Bug 14974 - "merge" function gives unexpected result
Summary: "merge" function gives unexpected result
Alias: None
Product: R
Classification: Unclassified
Component: Accuracy (show other bugs)
Version: R 2.15.0
Hardware: x86_64/x64/amd64 (64-bit) Mac OS X v10.6
: P5 critical
Assignee: R-core
Depends on:
Reported: 2012-07-03 22:15 UTC by Jon Gelfond
Modified: 2015-12-14 13:44 UTC (History)
0 users

See Also:

Produces unexpected merging result. (882 bytes, text/plain)
2012-07-03 22:18 UTC, Jon Gelfond

Note You need to log in before you can comment on or make changes to this bug.
Description Jon Gelfond 2012-07-03 22:15:30 UTC
The "merge" function gives an unexpected result when I use the all.x=TRUE option if there are columns in the data frame that are matrices (2 columns).
If have 1 data.frame with all possible combinations of 2 factors, and merge with another data.frame with 1 combination missing then the missing values in the merged data are filled in with erroneous values. 
See the code below:

a.factor <- as.factor(rep(letters[1:2],2))
b.factor <- as.factor(rep(c(1:2),each=2))
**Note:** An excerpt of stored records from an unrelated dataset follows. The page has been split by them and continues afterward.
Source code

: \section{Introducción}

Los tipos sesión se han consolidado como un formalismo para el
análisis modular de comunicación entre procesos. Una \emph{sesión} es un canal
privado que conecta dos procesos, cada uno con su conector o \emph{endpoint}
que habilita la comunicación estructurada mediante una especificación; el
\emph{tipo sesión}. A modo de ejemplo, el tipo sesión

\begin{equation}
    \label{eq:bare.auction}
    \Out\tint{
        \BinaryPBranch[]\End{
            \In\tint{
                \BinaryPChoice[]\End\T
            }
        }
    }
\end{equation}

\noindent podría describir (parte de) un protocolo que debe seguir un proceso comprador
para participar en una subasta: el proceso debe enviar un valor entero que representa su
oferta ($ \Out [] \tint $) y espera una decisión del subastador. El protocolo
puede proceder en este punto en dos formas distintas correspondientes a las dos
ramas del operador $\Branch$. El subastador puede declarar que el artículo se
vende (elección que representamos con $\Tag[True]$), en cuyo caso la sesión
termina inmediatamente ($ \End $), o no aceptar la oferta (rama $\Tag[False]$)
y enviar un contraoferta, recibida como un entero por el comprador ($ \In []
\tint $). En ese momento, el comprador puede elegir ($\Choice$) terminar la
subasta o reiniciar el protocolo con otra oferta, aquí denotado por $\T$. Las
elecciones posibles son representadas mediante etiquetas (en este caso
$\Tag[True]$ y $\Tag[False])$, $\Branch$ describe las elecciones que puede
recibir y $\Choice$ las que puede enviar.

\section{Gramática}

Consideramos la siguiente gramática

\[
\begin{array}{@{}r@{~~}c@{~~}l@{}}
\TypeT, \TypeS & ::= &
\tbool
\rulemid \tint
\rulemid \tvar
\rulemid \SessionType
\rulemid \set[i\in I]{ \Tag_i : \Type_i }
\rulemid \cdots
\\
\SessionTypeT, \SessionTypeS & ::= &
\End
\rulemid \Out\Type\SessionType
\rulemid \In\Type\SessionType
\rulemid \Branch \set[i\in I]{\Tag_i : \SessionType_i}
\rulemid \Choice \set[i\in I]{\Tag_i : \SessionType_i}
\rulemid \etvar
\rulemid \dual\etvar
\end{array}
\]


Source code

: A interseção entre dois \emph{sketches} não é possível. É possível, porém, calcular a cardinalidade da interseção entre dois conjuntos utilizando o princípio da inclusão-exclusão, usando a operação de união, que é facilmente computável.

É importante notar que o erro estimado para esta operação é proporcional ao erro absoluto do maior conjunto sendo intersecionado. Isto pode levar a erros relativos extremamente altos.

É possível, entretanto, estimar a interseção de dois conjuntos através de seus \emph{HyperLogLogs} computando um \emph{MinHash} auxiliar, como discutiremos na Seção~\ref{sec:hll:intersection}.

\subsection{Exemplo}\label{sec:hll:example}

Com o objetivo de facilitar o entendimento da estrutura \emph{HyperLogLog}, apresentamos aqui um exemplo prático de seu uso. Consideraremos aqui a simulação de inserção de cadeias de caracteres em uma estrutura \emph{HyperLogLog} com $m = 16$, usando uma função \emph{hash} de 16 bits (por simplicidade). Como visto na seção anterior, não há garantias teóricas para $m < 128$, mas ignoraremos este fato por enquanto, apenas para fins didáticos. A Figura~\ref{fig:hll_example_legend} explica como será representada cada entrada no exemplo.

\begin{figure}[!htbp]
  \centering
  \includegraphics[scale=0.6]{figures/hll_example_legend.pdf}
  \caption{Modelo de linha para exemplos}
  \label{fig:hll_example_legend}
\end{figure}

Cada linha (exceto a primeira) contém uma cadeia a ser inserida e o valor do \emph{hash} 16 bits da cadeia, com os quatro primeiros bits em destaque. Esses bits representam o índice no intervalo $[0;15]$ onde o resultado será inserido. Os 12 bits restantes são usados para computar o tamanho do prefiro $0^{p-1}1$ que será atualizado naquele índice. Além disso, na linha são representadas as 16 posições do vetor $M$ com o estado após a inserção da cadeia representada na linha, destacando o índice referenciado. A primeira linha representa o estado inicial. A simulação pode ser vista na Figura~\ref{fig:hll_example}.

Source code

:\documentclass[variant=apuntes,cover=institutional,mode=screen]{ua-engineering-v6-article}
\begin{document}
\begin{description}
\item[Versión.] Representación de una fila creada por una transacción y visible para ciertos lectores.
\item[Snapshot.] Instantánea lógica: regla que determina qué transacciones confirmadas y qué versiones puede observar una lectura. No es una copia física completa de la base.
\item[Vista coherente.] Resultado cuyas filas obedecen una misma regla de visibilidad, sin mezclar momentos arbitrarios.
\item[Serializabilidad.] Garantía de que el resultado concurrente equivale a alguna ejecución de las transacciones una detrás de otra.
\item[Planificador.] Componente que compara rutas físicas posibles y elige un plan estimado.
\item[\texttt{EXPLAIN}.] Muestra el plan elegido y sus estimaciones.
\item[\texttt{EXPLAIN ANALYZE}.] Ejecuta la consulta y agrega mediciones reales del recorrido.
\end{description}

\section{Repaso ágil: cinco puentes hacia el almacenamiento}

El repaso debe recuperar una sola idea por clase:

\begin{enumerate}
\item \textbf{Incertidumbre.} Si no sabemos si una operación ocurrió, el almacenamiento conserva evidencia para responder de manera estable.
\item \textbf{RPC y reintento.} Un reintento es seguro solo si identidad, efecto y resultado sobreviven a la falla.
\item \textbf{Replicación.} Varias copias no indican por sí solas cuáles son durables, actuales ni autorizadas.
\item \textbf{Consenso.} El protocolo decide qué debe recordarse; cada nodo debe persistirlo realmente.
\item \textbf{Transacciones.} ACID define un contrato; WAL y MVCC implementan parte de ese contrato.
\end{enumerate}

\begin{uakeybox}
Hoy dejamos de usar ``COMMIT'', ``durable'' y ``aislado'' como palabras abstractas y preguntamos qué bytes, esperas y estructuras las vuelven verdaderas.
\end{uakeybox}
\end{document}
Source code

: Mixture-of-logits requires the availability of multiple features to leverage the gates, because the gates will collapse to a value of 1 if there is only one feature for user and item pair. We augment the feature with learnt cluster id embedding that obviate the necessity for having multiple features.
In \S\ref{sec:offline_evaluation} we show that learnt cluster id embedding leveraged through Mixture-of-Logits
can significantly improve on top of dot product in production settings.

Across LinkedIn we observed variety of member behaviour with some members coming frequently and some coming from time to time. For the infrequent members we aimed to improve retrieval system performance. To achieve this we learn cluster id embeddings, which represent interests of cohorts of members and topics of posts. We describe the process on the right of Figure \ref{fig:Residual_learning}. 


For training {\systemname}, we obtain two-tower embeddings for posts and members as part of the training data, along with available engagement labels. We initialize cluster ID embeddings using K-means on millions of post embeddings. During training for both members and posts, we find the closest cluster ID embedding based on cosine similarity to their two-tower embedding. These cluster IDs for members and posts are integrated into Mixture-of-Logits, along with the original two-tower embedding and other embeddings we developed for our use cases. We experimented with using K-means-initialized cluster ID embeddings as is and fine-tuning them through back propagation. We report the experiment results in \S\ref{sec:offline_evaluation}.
y <- as.matrix(cbind(as.character(a.factor),b.factor))

data1 <- data.frame(a.factor,b.factor,y=NA)

data1$y <- y

data1 <- subset(data1,!((a.factor=="b")&(b.factor==2))) # Delete row 

factorial.data <- data.frame(a.factor,b.factor,row=1:length(b.factor))

print("Merged Data Frames")

merged.data <- merge(factorial.data,data1,by=c("a.factor","b.factor"),all.x=TRUE)

print("Strange Result with incorrectly filled in data in row 4")

data2 <- data.frame(a.factor,b.factor,y=y)
data2 <- subset(data2,!((a.factor=="b")&(b.factor==2))) # Delete row 

merged.data2 <- merge(factorial.data,data2,by=c("a.factor","b.factor"),all.x=TRUE)

print("Expected Result with properly missing data in row 6")

# Maybe it's just me, but this surprising result led to some errors later on.
Comment 1 Jon Gelfond 2012-07-03 22:18:08 UTC
Created attachment 1331 [details]
Produces unexpected merging result.

Produces unexpected merging result.
Comment 2 Brian Ripley 2012-07-27 14:16:26 UTC
The description of merge() is all about 'columns'.  If you put a matrix in a data frame, then you doing something undocumented.

We will improve this case, but do not expect everything to work.